Washington: The Wall Street Journal was hit with a cyberattack that stole data of journalists and other employees of News Corp, the newspaper's parent company said hinting that the attack was meant to help China, according to the US media report.

News Corp, the news publishing empire owned by Rupert Murdoch, was the target of a cyberattack that hacked the email accounts of journalists and others at the company, in a breach that a digital security firm said was meant to help China, The New York Times reported.

The hack was disclosed in a securities filing on Friday, reported The NYT, adding that News Corp said it had discovered the attack on one of its systems in January.

David Kline, News Corp's chief technology officer, said in an email to staff members on Friday that the company had notified US law enforcement and opened an investigation with the digital security firm Mandiant after the discovery.

Kline said the company believed the breach had affected "a limited number" of email accounts and documents from News Corp headquarters, News Technology Services, Dow Jones, News UK and The New York Post. Other News Corp properties, like News Corp Australia, HarperCollins Publishers and Storyful, were not believed to have been affected.

"Our preliminary analysis indicates that foreign government involvement may be associated with this activity and that some data was taken," Kline wrote in the email, which was viewed by The New York Times. "Mandiant assesses that those behind this activity have a China nexus and believes they are likely involved in espionage activities to collect intelligence to benefit China's interests."

According to The New York Times, Kline said that the company believed the threat had been contained and that customer and financial data had not been hacked.

While, Liu Pengyu, a spokesman for the Chinese Embassy in Washington, said in an email that he was not aware of the reported details about the hack, as per The NYT.

Escalating tensions between China and the United States in recent years have ensnared the news media. In 2020, China expelled American reporters working for The Times, The Wall Street Journal and The Washington Post by cancelling their media credentials, forcing out more than a dozen journalists.

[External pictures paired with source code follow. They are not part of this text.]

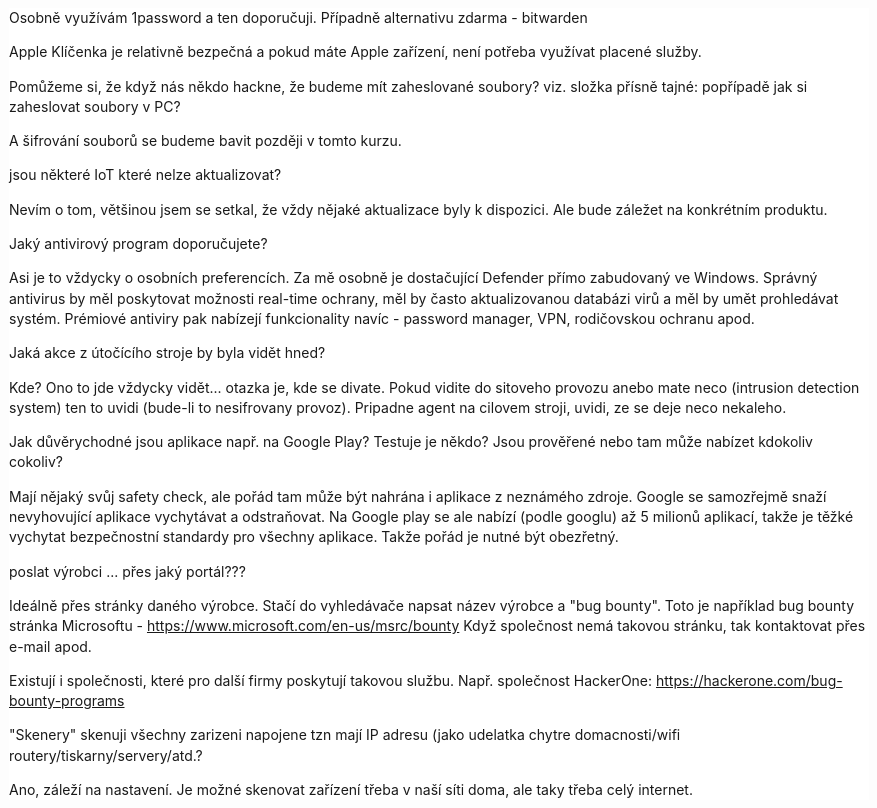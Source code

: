 Osobně využívám 1password a ten doporučuji. Případně alternativu zdarma - bitwarden

Apple Klíčenka je relativně bezpečná a pokud máte Apple zařízení, není potřeba využívat placené služby.



Pomůžeme si, že když nás někdo hackne, že budeme mít zaheslované soubory? viz. složka přísně tajné: popřípadě jak si zaheslovat soubory v PC?

A šifrování souborů se budeme bavit později v tomto kurzu.



jsou některé IoT které nelze aktualizovat?

Nevím o tom, většinou jsem se setkal, že vždy nějaké aktualizace byly k dispozici. Ale bude záležet na konkrétním produktu.



Jaký antivirový program doporučujete?

Asi je to vždycky o osobních preferencích. Za mě osobně je dostačující Defender přímo zabudovaný ve Windows. Správný antivirus by měl poskytovat možnosti real-time ochrany, měl by často aktualizovanou databázi virů a měl by umět prohledávat systém. Prémiové antiviry pak nabízejí funkcionality navíc - password manager, VPN, rodičovskou ochranu apod.



Jaká akce z útočícího stroje by byla vidět hned?

Kde? Ono to jde vždycky vidět... otazka je, kde se divate. Pokud vidite do sitoveho provozu anebo mate neco (intrusion detection system) ten to uvidi (bude-li to nesifrovany provoz). Pripadne agent na cilovem stroji, uvidi, ze se deje neco nekaleho.



Jak důvěrychodné jsou aplikace např. na Google Play? Testuje je někdo? Jsou prověřené nebo tam může nabízet kdokoliv cokoliv?

Mají nějaký svůj safety check, ale pořád tam může být nahrána i aplikace z neznámého zdroje. Google se samozřejmě snaží nevyhovující aplikace vychytávat a odstraňovat. Na Google play se ale nabízí (podle googlu) až 5 milionů aplikací, takže je těžké vychytat bezpečnostní standardy pro všechny aplikace. Takže pořád je nutné být obezřetný.



poslat výrobci ... přes jaký portál???

Ideálně přes stránky daného výrobce. Stačí do vyhledávače napsat název výrobce a "bug bounty". Toto je například bug bounty stránka Microsoftu - https://www.microsoft.com/en-us/msrc/bounty Když společnost nemá takovou stránku, tak kontaktovat přes e-mail apod.

Existují i společnosti, které pro další firmy poskytují takovou službu. Např. společnost HackerOne: https://hackerone.com/bug-bounty-programs



"Skenery" skenuji všechny zarizeni napojene tzn mají IP adresu (jako udelatka chytre domacnosti/wifi routery/tiskarny/servery/atd.?

Ano, záleží na nastavení. Je možné skenovat zařízení třeba v naší síti doma, ale taky třeba celý internet.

The United States and China agreed in November to ease the restrictions on foreign journalists in each country, which was expected to allow The Times, The Journal and The Post to send some reporters back to China.

However, foreign journalists in China are facing "unprecedented hurdles," including increased intimidation and harassment for doing their jobs, according to a report released on January 31 by the Foreign Correspondents' Club of China, The New York Times reported.